**Exercise directions**
Repeat the records below in their entirety, exactly.

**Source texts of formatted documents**
——
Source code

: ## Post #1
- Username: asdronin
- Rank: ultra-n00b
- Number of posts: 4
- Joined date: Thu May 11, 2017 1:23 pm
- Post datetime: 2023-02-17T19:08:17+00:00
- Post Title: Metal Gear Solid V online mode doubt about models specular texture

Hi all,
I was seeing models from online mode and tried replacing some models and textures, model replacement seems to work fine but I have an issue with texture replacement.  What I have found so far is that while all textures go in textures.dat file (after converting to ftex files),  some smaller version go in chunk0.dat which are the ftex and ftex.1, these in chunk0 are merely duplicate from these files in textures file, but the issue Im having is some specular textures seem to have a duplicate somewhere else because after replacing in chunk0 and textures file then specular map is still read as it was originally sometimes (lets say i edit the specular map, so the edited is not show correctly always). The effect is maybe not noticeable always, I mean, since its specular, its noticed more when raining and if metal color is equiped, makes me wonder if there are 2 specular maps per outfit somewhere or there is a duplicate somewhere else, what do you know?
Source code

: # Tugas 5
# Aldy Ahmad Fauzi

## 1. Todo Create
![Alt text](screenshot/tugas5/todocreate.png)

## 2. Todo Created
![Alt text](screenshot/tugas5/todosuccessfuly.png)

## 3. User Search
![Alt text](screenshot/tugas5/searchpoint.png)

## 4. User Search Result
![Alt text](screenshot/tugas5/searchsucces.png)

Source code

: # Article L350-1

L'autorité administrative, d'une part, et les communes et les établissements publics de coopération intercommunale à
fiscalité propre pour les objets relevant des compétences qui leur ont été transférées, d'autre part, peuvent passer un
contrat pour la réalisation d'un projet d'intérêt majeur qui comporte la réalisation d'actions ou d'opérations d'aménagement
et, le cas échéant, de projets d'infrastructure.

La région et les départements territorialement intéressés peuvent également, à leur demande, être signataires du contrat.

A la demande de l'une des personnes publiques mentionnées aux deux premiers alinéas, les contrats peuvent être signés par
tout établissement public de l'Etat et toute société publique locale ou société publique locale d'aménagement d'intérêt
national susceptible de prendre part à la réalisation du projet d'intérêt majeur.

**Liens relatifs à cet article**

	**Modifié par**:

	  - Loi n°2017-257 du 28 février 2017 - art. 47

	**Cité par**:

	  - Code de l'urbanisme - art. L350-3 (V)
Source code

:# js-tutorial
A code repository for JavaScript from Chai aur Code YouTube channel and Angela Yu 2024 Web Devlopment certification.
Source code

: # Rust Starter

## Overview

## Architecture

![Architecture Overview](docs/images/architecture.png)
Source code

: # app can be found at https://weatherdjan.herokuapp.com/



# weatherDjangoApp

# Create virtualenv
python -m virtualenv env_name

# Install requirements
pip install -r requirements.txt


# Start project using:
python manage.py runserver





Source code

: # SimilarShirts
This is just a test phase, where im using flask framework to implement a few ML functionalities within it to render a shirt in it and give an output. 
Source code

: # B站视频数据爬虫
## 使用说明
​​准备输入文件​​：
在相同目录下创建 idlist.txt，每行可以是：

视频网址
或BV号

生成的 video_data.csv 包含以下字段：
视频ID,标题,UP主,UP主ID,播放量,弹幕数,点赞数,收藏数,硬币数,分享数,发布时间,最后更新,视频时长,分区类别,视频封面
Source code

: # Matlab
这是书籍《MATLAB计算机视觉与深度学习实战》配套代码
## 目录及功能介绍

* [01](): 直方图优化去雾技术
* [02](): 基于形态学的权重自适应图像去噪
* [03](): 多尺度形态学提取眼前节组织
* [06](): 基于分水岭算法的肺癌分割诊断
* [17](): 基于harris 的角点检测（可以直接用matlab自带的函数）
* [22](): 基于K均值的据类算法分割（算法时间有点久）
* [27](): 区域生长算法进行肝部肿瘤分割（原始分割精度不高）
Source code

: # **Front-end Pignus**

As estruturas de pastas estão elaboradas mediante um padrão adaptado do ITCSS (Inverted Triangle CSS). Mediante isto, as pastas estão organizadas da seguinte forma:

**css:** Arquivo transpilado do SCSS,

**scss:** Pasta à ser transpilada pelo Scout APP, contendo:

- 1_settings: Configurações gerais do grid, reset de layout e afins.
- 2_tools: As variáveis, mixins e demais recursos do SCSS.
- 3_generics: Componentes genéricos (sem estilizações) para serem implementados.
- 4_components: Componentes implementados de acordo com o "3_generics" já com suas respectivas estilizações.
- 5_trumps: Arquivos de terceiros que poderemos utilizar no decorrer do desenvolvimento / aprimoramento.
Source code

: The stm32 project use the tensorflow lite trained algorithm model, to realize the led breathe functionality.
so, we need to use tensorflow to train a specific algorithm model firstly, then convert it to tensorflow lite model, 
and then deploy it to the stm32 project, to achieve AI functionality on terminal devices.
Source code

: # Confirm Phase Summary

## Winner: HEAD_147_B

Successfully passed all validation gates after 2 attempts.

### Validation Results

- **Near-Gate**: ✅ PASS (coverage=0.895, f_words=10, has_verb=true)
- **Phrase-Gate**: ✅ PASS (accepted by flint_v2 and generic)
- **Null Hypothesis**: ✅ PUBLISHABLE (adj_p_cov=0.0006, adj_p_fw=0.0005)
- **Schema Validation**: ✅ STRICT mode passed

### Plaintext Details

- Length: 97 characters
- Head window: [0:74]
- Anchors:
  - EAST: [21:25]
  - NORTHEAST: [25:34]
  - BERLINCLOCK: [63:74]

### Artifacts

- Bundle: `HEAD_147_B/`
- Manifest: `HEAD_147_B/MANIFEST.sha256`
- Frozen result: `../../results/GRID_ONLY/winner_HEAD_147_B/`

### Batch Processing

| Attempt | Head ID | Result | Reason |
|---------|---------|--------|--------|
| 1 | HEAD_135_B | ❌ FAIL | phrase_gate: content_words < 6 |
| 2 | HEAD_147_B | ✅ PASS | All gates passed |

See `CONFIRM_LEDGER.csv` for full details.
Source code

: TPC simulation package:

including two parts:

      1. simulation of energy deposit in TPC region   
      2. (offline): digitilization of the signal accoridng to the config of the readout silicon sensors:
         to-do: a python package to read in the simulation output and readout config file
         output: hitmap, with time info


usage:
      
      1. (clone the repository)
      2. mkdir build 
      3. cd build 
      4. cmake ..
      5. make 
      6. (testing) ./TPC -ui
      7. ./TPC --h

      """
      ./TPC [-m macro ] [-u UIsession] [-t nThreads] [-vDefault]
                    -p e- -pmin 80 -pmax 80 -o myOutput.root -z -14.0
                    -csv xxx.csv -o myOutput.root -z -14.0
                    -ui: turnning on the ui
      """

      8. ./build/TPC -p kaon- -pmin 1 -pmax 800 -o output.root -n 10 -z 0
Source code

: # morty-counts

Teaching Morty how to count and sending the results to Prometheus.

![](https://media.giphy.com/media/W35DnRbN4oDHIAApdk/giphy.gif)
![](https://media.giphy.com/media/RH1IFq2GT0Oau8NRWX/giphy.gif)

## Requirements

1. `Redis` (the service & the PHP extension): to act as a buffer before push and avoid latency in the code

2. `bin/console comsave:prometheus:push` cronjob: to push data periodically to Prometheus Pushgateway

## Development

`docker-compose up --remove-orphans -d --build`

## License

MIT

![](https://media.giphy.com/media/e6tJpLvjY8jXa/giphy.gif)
——
**Answer for the task**
Source code

: ## Post #1
- Username: asdronin
- Rank: ultra-n00b
- Number of posts: 4
- Joined date: Thu May 11, 2017 1:23 pm
- Post datetime: 2023-02-17T19:08:17+00:00
- Post Title: Metal Gear Solid V online mode doubt about models specular texture

Hi all,
I was seeing models from online mode and tried replacing some models and textures, model replacement seems to work fine but I have an issue with texture replacement.  What I have found so far is that while all textures go in textures.dat file (after converting to ftex files),  some smaller version go in chunk0.dat which are the ftex and ftex.1, these in chunk0 are merely duplicate from these files in textures file, but the issue Im having is some specular textures seem to have a duplicate somewhere else because after replacing in chunk0 and textures file then specular map is still read as it was originally sometimes (lets say i edit the specular map, so the edited is not show correctly always). The effect is maybe not noticeable always, I mean, since its specular, its noticed more when raining and if metal color is equiped, makes me wonder if there are 2 specular maps per outfit somewhere or there is a duplicate somewhere else, what do you know?
Source code

: # Tugas 5
# Aldy Ahmad Fauzi

## 1. Todo Create
![Alt text](screenshot/tugas5/todocreate.png)

## 2. Todo Created
![Alt text](screenshot/tugas5/todosuccessfuly.png)

## 3. User Search
![Alt text](screenshot/tugas5/searchpoint.png)

## 4. User Search Result
![Alt text](screenshot/tugas5/searchsucces.png)

Source code

: # Article L350-1

L'autorité administrative, d'une part, et les communes et les établissements publics de coopération intercommunale à
fiscalité propre pour les objets relevant des compétences qui leur ont été transférées, d'autre part, peuvent passer un
contrat pour la réalisation d'un projet d'intérêt majeur qui comporte la réalisation d'actions ou d'opérations d'aménagement
et, le cas échéant, de projets d'infrastructure.

La région et les départements territorialement intéressés peuvent également, à leur demande, être signataires du contrat.

A la demande de l'une des personnes publiques mentionnées aux deux premiers alinéas, les contrats peuvent être signés par
tout établissement public de l'Etat et toute société publique locale ou société publique locale d'aménagement d'intérêt
national susceptible de prendre part à la réalisation du projet d'intérêt majeur.

**Liens relatifs à cet article**

	**Modifié par**:

	  - Loi n°2017-257 du 28 février 2017 - art. 47

	**Cité par**:

	  - Code de l'urbanisme - art. L350-3 (V)
Source code

:# js-tutorial
A code repository for JavaScript from Chai aur Code YouTube channel and Angela Yu 2024 Web Devlopment certification.
Source code

: # Rust Starter

## Overview

## Architecture

![Architecture Overview](docs/images/architecture.png)
Source code

: # app can be found at https://weatherdjan.herokuapp.com/



# weatherDjangoApp

# Create virtualenv
python -m virtualenv env_name

# Install requirements
pip install -r requirements.txt


# Start project using:
python manage.py runserver





Source code

: # SimilarShirts
This is just a test phase, where im using flask framework to implement a few ML functionalities within it to render a shirt in it and give an output. 
Source code

: # B站视频数据爬虫
## 使用说明
​​准备输入文件​​：
在相同目录下创建 idlist.txt，每行可以是：

视频网址
或BV号

生成的 video_data.csv 包含以下字段：
视频ID,标题,UP主,UP主ID,播放量,弹幕数,点赞数,收藏数,硬币数,分享数,发布时间,最后更新,视频时长,分区类别,视频封面
Source code

: # Matlab
这是书籍《MATLAB计算机视觉与深度学习实战》配套代码
## 目录及功能介绍

* [01](): 直方图优化去雾技术
* [02](): 基于形态学的权重自适应图像去噪
* [03](): 多尺度形态学提取眼前节组织
* [06](): 基于分水岭算法的肺癌分割诊断
* [17](): 基于harris 的角点检测（可以直接用matlab自带的函数）
* [22](): 基于K均值的据类算法分割（算法时间有点久）
* [27](): 区域生长算法进行肝部肿瘤分割（原始分割精度不高）
Source code

: # **Front-end Pignus**

As estruturas de pastas estão elaboradas mediante um padrão adaptado do ITCSS (Inverted Triangle CSS). Mediante isto, as pastas estão organizadas da seguinte forma:

**css:** Arquivo transpilado do SCSS,

**scss:** Pasta à ser transpilada pelo Scout APP, contendo:

- 1_settings: Configurações gerais do grid, reset de layout e afins.
- 2_tools: As variáveis, mixins e demais recursos do SCSS.
- 3_generics: Componentes genéricos (sem estilizações) para serem implementados.
- 4_components: Componentes implementados de acordo com o "3_generics" já com suas respectivas estilizações.
- 5_trumps: Arquivos de terceiros que poderemos utilizar no decorrer do desenvolvimento / aprimoramento.
Source code

: The stm32 project use the tensorflow lite trained algorithm model, to realize the led breathe functionality.
so, we need to use tensorflow to train a specific algorithm model firstly, then convert it to tensorflow lite model, 
and then deploy it to the stm32 project, to achieve AI functionality on terminal devices.
Source code

: # Confirm Phase Summary

## Winner: HEAD_147_B

Successfully passed all validation gates after 2 attempts.

### Validation Results

- **Near-Gate**: ✅ PASS (coverage=0.895, f_words=10, has_verb=true)
- **Phrase-Gate**: ✅ PASS (accepted by flint_v2 and generic)
- **Null Hypothesis**: ✅ PUBLISHABLE (adj_p_cov=0.0006, adj_p_fw=0.0005)
- **Schema Validation**: ✅ STRICT mode passed

### Plaintext Details

- Length: 97 characters
- Head window: [0:74]
- Anchors:
  - EAST: [21:25]
  - NORTHEAST: [25:34]
  - BERLINCLOCK: [63:74]

### Artifacts

- Bundle: `HEAD_147_B/`
- Manifest: `HEAD_147_B/MANIFEST.sha256`
- Frozen result: `../../results/GRID_ONLY/winner_HEAD_147_B/`

### Batch Processing

| Attempt | Head ID | Result | Reason |
|---------|---------|--------|--------|
| 1 | HEAD_135_B | ❌ FAIL | phrase_gate: content_words < 6 |
| 2 | HEAD_147_B | ✅ PASS | All gates passed |

See `CONFIRM_LEDGER.csv` for full details.
Source code

: TPC simulation package:

including two parts:

      1. simulation of energy deposit in TPC region   
      2. (offline): digitilization of the signal accoridng to the config of the readout silicon sensors:
         to-do: a python package to read in the simulation output and readout config file
         output: hitmap, with time info


usage:
      
      1. (clone the repository)
      2. mkdir build 
      3. cd build 
      4. cmake ..
      5. make 
      6. (testing) ./TPC -ui
      7. ./TPC --h

      """
      ./TPC [-m macro ] [-u UIsession] [-t nThreads] [-vDefault]
                    -p e- -pmin 80 -pmax 80 -o myOutput.root -z -14.0
                    -csv xxx.csv -o myOutput.root -z -14.0
                    -ui: turnning on the ui
      """

      8. ./build/TPC -p kaon- -pmin 1 -pmax 800 -o output.root -n 10 -z 0
Source code

: # morty-counts

Teaching Morty how to count and sending the results to Prometheus.

![](https://media.giphy.com/media/W35DnRbN4oDHIAApdk/giphy.gif)
![](https://media.giphy.com/media/RH1IFq2GT0Oau8NRWX/giphy.gif)

## Requirements

1. `Redis` (the service & the PHP extension): to act as a buffer before push and avoid latency in the code

2. `bin/console comsave:prometheus:push` cronjob: to push data periodically to Prometheus Pushgateway

## Development

`docker-compose up --remove-orphans -d --build`

## License

MIT

![](https://media.giphy.com/media/e6tJpLvjY8jXa/giphy.gif)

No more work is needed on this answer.